Figure-1.

An overview of single-molecule fluorescence methods for protein folding studies. (A) smFRET can detect individual subpopulations of protein conformations in a heterogeneous structural ensemble by means of FRET efficiency, which is a function of inter-dye distance (Eqn. 1). smFRET histograms showing denaturant induced unfolding of a two-state folder, CI2. Adapted from Deniz et al., Proc. Natl. Acad. Sci. USA (2000), 97:5179 ⁵⁰. (B) FCS can be employed to detect slow and fast conformational dynamics of proteins: shown here are the autocorrelation curves for the NM domain of Sup35. Adapted from Mukhopadhyay et al. Proc. Natl. Acad. Sci., USA (2007) 104:2649 ²⁹. (C) Shows a microfluidic mixer which can be coupled with smFRET detection to study single-molecule folding and unfolding pathways of proteins. The bottom shows a schematic of the observed pathways for α-synuclein. Adapted from Gambin et al., Nature Methods (2011) 8:239 ¹⁰². (D) Shows the application of smDCC for directly detecting lack of aggregation of the NM domain of Sup35 under experimental conditions.
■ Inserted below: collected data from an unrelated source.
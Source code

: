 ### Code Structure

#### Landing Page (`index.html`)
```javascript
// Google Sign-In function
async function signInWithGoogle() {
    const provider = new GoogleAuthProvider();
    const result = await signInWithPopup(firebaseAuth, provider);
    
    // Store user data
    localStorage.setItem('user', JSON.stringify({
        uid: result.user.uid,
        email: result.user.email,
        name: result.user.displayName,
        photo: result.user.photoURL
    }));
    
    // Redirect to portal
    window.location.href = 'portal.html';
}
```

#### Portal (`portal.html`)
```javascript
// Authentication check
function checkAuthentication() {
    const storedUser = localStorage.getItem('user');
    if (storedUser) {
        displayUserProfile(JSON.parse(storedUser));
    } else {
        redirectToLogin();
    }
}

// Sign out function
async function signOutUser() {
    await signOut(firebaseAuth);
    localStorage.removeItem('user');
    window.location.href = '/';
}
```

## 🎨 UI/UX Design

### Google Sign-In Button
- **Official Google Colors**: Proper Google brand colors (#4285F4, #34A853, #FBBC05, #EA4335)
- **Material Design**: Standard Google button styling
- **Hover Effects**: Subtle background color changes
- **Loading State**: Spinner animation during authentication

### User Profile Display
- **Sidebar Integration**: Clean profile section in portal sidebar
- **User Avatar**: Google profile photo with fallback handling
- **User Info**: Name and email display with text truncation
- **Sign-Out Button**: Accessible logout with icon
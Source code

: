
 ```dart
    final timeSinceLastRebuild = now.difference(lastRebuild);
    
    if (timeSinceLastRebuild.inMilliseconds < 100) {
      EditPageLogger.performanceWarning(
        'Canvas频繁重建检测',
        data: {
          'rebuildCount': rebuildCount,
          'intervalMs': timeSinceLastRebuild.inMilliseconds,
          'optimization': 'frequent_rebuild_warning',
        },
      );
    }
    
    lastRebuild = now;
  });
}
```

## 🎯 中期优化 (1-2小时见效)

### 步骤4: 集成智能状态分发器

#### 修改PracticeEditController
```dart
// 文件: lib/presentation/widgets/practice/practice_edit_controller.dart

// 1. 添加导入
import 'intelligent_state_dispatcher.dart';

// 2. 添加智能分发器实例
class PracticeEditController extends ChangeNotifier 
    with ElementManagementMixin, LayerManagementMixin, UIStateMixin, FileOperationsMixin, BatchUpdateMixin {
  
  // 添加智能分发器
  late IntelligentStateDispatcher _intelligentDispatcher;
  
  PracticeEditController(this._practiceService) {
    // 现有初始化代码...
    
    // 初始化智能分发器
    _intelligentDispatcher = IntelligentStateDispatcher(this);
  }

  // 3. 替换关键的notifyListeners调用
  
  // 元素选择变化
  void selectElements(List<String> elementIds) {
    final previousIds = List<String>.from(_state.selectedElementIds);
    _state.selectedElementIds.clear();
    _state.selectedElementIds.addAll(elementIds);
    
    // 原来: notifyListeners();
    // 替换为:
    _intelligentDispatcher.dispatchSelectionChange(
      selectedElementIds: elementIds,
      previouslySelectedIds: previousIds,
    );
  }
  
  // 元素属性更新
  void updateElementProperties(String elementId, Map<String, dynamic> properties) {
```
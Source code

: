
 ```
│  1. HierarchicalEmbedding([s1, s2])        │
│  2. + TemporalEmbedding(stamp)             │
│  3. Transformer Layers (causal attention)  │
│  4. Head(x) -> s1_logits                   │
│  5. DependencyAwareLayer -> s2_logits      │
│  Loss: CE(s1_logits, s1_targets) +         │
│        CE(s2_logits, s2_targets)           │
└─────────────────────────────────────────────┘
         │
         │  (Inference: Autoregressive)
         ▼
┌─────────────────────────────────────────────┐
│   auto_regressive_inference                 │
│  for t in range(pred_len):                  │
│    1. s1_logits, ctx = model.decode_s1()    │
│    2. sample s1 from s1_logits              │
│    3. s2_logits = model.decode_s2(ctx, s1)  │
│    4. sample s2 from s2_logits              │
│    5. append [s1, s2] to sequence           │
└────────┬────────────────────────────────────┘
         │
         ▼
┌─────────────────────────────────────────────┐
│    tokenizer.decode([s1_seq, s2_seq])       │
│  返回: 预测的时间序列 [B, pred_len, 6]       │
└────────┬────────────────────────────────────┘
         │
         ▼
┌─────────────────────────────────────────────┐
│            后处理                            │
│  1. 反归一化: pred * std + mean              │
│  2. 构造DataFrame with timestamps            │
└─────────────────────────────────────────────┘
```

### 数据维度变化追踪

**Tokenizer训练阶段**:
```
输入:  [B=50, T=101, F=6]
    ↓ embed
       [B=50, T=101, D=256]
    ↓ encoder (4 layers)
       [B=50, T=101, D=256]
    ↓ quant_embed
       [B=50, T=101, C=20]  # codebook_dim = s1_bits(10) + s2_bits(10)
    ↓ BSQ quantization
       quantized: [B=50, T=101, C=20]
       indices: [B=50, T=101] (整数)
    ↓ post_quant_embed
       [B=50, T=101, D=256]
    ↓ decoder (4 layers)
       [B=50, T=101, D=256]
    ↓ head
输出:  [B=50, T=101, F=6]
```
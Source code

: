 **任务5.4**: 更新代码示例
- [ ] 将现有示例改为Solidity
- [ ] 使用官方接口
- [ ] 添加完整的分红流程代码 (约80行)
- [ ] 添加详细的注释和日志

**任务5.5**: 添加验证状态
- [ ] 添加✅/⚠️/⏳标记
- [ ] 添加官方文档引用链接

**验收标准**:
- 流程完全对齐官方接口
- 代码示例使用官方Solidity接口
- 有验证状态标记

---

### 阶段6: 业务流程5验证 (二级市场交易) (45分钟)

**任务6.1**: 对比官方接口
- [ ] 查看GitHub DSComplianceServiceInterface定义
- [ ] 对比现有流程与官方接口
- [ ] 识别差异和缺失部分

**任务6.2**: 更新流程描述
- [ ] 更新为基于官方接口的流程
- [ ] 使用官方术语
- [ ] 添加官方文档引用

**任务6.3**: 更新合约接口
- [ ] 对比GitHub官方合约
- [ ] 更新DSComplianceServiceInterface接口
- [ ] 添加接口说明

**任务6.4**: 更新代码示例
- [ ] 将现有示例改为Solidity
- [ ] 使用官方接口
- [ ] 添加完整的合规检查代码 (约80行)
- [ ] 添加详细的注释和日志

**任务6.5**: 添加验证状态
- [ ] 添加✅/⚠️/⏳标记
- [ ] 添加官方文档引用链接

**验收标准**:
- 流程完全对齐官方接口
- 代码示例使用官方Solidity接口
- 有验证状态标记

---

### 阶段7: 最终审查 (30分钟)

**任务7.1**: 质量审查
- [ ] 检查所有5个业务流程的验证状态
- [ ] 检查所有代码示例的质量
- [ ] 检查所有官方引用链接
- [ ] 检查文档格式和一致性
Adapted from Mukhopadhyay et al., Proc. Natl. Acad. Sci. USA (2007) 104:2649 ²⁹. Aggregation would be signaled by coincident bursts, which could be analyzed for further quantification. The concepts behind the central cartoon showing a double-funnel for protein folding and aggregation are discussed in ¹⁴⁶. The native state protein structure at the bottom of the folding funnel is a cartoon for MJ0366 (pdb ID: 2EFV).